Python 3.6 Jupyter Notebook

Introduction to NetworkX

Your completion of the notebook exercises will be graded based on your ability to do the following:

Understand: Do your pseudo-code and comments show evidence that you recall and understand technical concepts?

Apply: Are you able to execute code (using the supplied examples) that performs the required functionality on supplied or generated data sets?
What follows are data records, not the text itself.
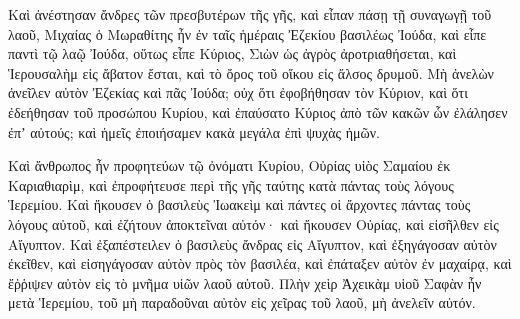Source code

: {Καὶ ἀνέστησαν ἄνδρες τῶν πρεσβυτέρων τῆς γῆς, καὶ εἶπαν πάσῃ τῇ συναγωγῇ τοῦ λαοῦ,
Μιχαίας ὁ Μωραθίτης ἦν ἐν ταῖς ἡμέραις Ἐζεκίου βασιλέως Ἰούδα, καὶ εἶπε παντὶ τῷ λαῷ Ἰούδα, οὕτως εἶπε Κύριος, Σιὼν ὡς ἀγρὸς ἀροτριαθήσεται, καὶ Ἱερουσαλὴμ εἰς ἄβατον ἔσται, καὶ τὸ ὄρος τοῦ οἴκου εἰς ἄλσος δρυμοῦ.
Μὴ ἀνελὼν ἀνεῖλεν αὐτὸν Ἐζεκίας καὶ πᾶς Ἰούδα; οὐχ ὅτι ἐφοβήθησαν τὸν Κύριον, καὶ ὅτι ἐδεήθησαν τοῦ προσώπου Κυρίου, καὶ ἐπαύσατο Κύριος ἀπὸ τῶν κακῶν ὧν ἐλάλησεν ἐπʼ αὐτούς; καὶ ἡμεῖς ἐποιήσαμεν κακὰ μεγάλα ἐπὶ ψυχὰς ἡμῶν.
\par }{\PP {}Καὶ ἄνθρωπος ἦν προφητεύων τῷ ὀνόματι Κυρίου, Οὐρίας υἱὸς Σαμαίου ἐκ Καριαθιαρὶμ, καὶ ἐπροφήτευσε περὶ τῆς γῆς ταύτης κατὰ πάντας τοὺς λόγους Ἱερεμίου.
Καὶ ἤκουσεν ὁ βασιλεὺς Ἰωακεὶμ καὶ πάντες οἱ ἄρχοντες πάντας τοὺς λόγους αὐτοῦ, καὶ ἐζήτουν ἀποκτεῖναι αὐτόν· καὶ ἤκουσεν Οὐρίας, καὶ εἰσῆλθεν εἰς Αἴγυπτον.
Καὶ ἐξαπέστειλεν ὁ βασιλεὺς ἄνδρας εἰς Αἴγυπτον,
καὶ ἐξηγάγοσαν αὐτὸν ἐκεῖθεν, καὶ εἰσηγάγοσαν αὐτὸν πρὸς τὸν βασιλέα, καὶ ἐπάταξεν αὐτὸν ἐν μαχαίρᾳ, καὶ ἔῤῥιψεν αὐτὸν εἰς τὸ μνῆμα υἱῶν λαοῦ αὐτοῦ.
Πλὴν χεὶρ Ἀχεικὰμ υἱοῦ Σαφὰν ἦν μετὰ Ἱερεμίου, τοῦ μὴ παραδοῦναι αὐτὸν εἰς χεῖρας τοῦ λαοῦ, μὴ ἀνελεῖν αὐτόν.

}
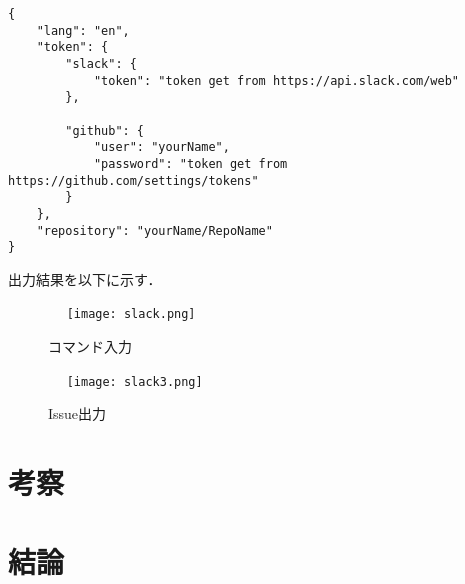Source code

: \begin{verbatim}
{
	"lang": "en",
	"token": {
		"slack": {
			"token": "token get from https://api.slack.com/web"
		},

		"github": {
			"user": "yourName",
			"password": "token get from https://github.com/settings/tokens"
		}
	},
	"repository": "yourName/RepoName"
}

\end{verbatim}
出力結果を以下に示す．
\begin{figure}[htb]
\centering　
\texttt{[image: slack.png]}
\caption{コマンド入力}\label{tab:botの起動}
\end{figure}
\begin{figure}[htb]
\centering　
\texttt{[image: slack3.png]}
\caption{Issue出力}\label{tab:botの起動}
\end{figure}


\chapter{考察}

\chapter{結論}












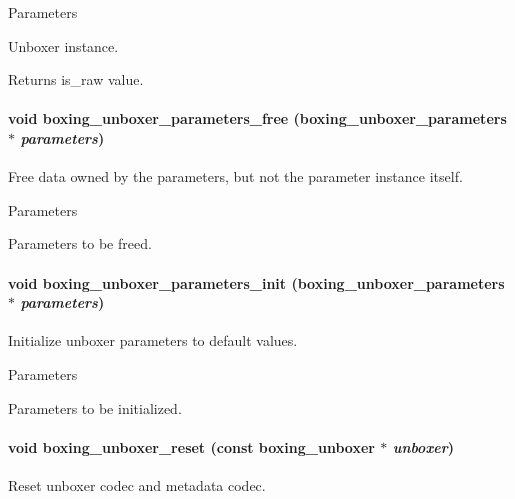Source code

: \begin{DoxyParams}{Parameters}
\item[\mbox{$\leftarrow$} {\em unboxer}]Unboxer instance. \end{DoxyParams}
\begin{DoxyReturn}{Returns}
is\_\-raw value. 
\end{DoxyReturn}
\hypertarget{group__unboxer_gaa4015256c5bc7f8e1f359a583117c792}{
\paragraph[{boxing\_\-unboxer\_\-parameters\_\-free}]{\setlength{\rightskip}{0pt plus 5cm}void boxing\_\-unboxer\_\-parameters\_\-free ({\bf boxing\_\-unboxer\_\-parameters} $\ast$ {\em parameters})}\hfill}
\label{group__unboxer_gaa4015256c5bc7f8e1f359a583117c792}
Free data owned by the parameters, but not the parameter instance itself.


\begin{DoxyParams}{Parameters}
\item[\mbox{$\leftarrow$} {\em parameters}]Parameters to be freed. \end{DoxyParams}
\hypertarget{group__unboxer_ga98551069c5b6d815ea59fab7a4ac4040}{
\paragraph[{boxing\_\-unboxer\_\-parameters\_\-init}]{\setlength{\rightskip}{0pt plus 5cm}void boxing\_\-unboxer\_\-parameters\_\-init ({\bf boxing\_\-unboxer\_\-parameters} $\ast$ {\em parameters})}\hfill}
\label{group__unboxer_ga98551069c5b6d815ea59fab7a4ac4040}
Initialize unboxer parameters to default values.


\begin{DoxyParams}{Parameters}
\item[\mbox{$\leftarrow$} {\em parameters}]Parameters to be initialized. \end{DoxyParams}
\hypertarget{group__unboxer_ga16c59852a340d2d593efb5beec2ac5b2}{
\paragraph[{boxing\_\-unboxer\_\-reset}]{\setlength{\rightskip}{0pt plus 5cm}void boxing\_\-unboxer\_\-reset (const boxing\_\-unboxer $\ast$ {\em unboxer})}\hfill}
\label{group__unboxer_ga16c59852a340d2d593efb5beec2ac5b2}
Reset unboxer codec and metadata codec.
Analyze: Are you able to pick the relevant method or library to resolve specific stated questions?

Notebook objectives

By the end of this notebook, you will be expected to:

  • Create basic graphs using NetworkX;
  • Use graph generators to explore classic graphs;
  • Visualize graph objects; and
  • Compute neighborhood information from a NetworkX graph object.

List of exercises

Exercise 1: Create and manipulate NetworkX graphs.

Notebook introduction

This week, the practical assessments will focus on the study of networks. In this notebook, you will start with an introduction to NetworkX.

NetworkX is a Python language software package used to create, manipulate, and study the structure, dynamics, and function of complex networks. The first version of this software package was designed and written by Aric Hagberg, Dan Schult, and Pieter Swart between 2002 and 2003.

A network or graph is a set of vertices or nodes, with relationships between nodes represented by a set of lines. These lines can include arrows to depict a directional relationship.

With NetworkX you can load and store networks in standard and nonstandard data formats, generate numerous types of random and classic networks, analyze network structure, build network models, design new network algorithms, draw networks, and much more.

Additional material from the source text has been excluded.